The entries below must be returned exactly as they stand.

Source data:
^^^^

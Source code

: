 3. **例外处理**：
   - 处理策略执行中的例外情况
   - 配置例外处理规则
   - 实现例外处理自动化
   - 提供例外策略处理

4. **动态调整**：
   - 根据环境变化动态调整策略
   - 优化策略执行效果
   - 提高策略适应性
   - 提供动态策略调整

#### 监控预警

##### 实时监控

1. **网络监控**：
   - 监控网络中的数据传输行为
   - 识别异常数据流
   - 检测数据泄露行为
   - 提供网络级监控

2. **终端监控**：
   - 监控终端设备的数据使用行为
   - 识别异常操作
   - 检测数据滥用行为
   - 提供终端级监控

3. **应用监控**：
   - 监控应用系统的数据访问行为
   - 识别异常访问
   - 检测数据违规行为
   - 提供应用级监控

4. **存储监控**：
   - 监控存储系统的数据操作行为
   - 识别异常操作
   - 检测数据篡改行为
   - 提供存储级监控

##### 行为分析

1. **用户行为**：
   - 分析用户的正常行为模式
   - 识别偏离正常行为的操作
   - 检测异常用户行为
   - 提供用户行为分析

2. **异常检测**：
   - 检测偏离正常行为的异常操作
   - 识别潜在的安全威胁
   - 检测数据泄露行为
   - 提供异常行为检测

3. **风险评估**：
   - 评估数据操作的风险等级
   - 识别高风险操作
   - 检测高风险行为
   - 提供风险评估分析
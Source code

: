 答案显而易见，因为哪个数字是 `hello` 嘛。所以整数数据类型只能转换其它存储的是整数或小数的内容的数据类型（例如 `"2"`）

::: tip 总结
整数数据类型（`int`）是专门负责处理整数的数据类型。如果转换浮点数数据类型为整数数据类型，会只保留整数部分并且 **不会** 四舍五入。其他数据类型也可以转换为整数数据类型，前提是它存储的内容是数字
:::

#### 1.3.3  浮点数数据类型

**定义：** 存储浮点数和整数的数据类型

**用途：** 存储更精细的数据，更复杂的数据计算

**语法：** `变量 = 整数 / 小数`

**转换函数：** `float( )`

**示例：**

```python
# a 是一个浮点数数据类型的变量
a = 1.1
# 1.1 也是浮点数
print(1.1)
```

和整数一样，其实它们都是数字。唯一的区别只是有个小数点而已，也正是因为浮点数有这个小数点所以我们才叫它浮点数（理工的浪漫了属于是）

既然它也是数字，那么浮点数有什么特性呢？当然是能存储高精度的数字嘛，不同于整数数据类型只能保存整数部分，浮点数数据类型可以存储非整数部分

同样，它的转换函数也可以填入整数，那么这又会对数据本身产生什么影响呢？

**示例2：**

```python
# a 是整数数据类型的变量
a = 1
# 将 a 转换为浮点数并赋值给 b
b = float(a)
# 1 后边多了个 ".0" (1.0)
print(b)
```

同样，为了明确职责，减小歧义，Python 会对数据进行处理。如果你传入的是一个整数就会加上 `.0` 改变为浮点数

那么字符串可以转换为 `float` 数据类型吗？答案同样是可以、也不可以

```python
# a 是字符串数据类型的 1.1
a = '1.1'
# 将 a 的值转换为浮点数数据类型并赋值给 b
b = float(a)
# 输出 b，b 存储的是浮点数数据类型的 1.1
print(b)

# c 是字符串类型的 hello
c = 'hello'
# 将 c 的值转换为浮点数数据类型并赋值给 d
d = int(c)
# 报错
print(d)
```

^^^^

Expected answer
Source code

: 3. **例外处理**：
   - 处理策略执行中的例外情况
   - 配置例外处理规则
   - 实现例外处理自动化
   - 提供例外策略处理

4. **动态调整**：
   - 根据环境变化动态调整策略
   - 优化策略执行效果
   - 提高策略适应性
   - 提供动态策略调整

#### 监控预警

##### 实时监控

1. **网络监控**：
   - 监控网络中的数据传输行为
   - 识别异常数据流
   - 检测数据泄露行为
   - 提供网络级监控

2. **终端监控**：
   - 监控终端设备的数据使用行为
   - 识别异常操作
   - 检测数据滥用行为
   - 提供终端级监控

3. **应用监控**：
   - 监控应用系统的数据访问行为
   - 识别异常访问
   - 检测数据违规行为
   - 提供应用级监控

4. **存储监控**：
   - 监控存储系统的数据操作行为
   - 识别异常操作
   - 检测数据篡改行为
   - 提供存储级监控

##### 行为分析

1. **用户行为**：
   - 分析用户的正常行为模式
   - 识别偏离正常行为的操作
   - 检测异常用户行为
   - 提供用户行为分析

2. **异常检测**：
   - 检测偏离正常行为的异常操作
   - 识别潜在的安全威胁
   - 检测数据泄露行为
   - 提供异常行为检测

3. **风险评估**：
   - 评估数据操作的风险等级
   - 识别高风险操作
   - 检测高风险行为
   - 提供风险评估分析
Source code

: 答案显而易见，因为哪个数字是 `hello` 嘛。所以整数数据类型只能转换其它存储的是整数或小数的内容的数据类型（例如 `"2"`）

::: tip 总结
整数数据类型（`int`）是专门负责处理整数的数据类型。如果转换浮点数数据类型为整数数据类型，会只保留整数部分并且 **不会** 四舍五入。其他数据类型也可以转换为整数数据类型，前提是它存储的内容是数字
:::

#### 1.3.3  浮点数数据类型

**定义：** 存储浮点数和整数的数据类型

**用途：** 存储更精细的数据，更复杂的数据计算

**语法：** `变量 = 整数 / 小数`

**转换函数：** `float( )`

**示例：**

```python
# a 是一个浮点数数据类型的变量
a = 1.1
# 1.1 也是浮点数
print(1.1)
```

和整数一样，其实它们都是数字。唯一的区别只是有个小数点而已，也正是因为浮点数有这个小数点所以我们才叫它浮点数（理工的浪漫了属于是）

既然它也是数字，那么浮点数有什么特性呢？当然是能存储高精度的数字嘛，不同于整数数据类型只能保存整数部分，浮点数数据类型可以存储非整数部分

同样，它的转换函数也可以填入整数，那么这又会对数据本身产生什么影响呢？

**示例2：**

```python
# a 是整数数据类型的变量
a = 1
# 将 a 转换为浮点数并赋值给 b
b = float(a)
# 1 后边多了个 ".0" (1.0)
print(b)
```

同样，为了明确职责，减小歧义，Python 会对数据进行处理。如果你传入的是一个整数就会加上 `.0` 改变为浮点数

那么字符串可以转换为 `float` 数据类型吗？答案同样是可以、也不可以

```python
# a 是字符串数据类型的 1.1
a = '1.1'
# 将 a 的值转换为浮点数数据类型并赋值给 b
b = float(a)
# 输出 b，b 存储的是浮点数数据类型的 1.1
print(b)

# c 是字符串类型的 hello
c = 'hello'
# 将 c 的值转换为浮点数数据类型并赋值给 d
d = int(c)
# 报错
print(d)
```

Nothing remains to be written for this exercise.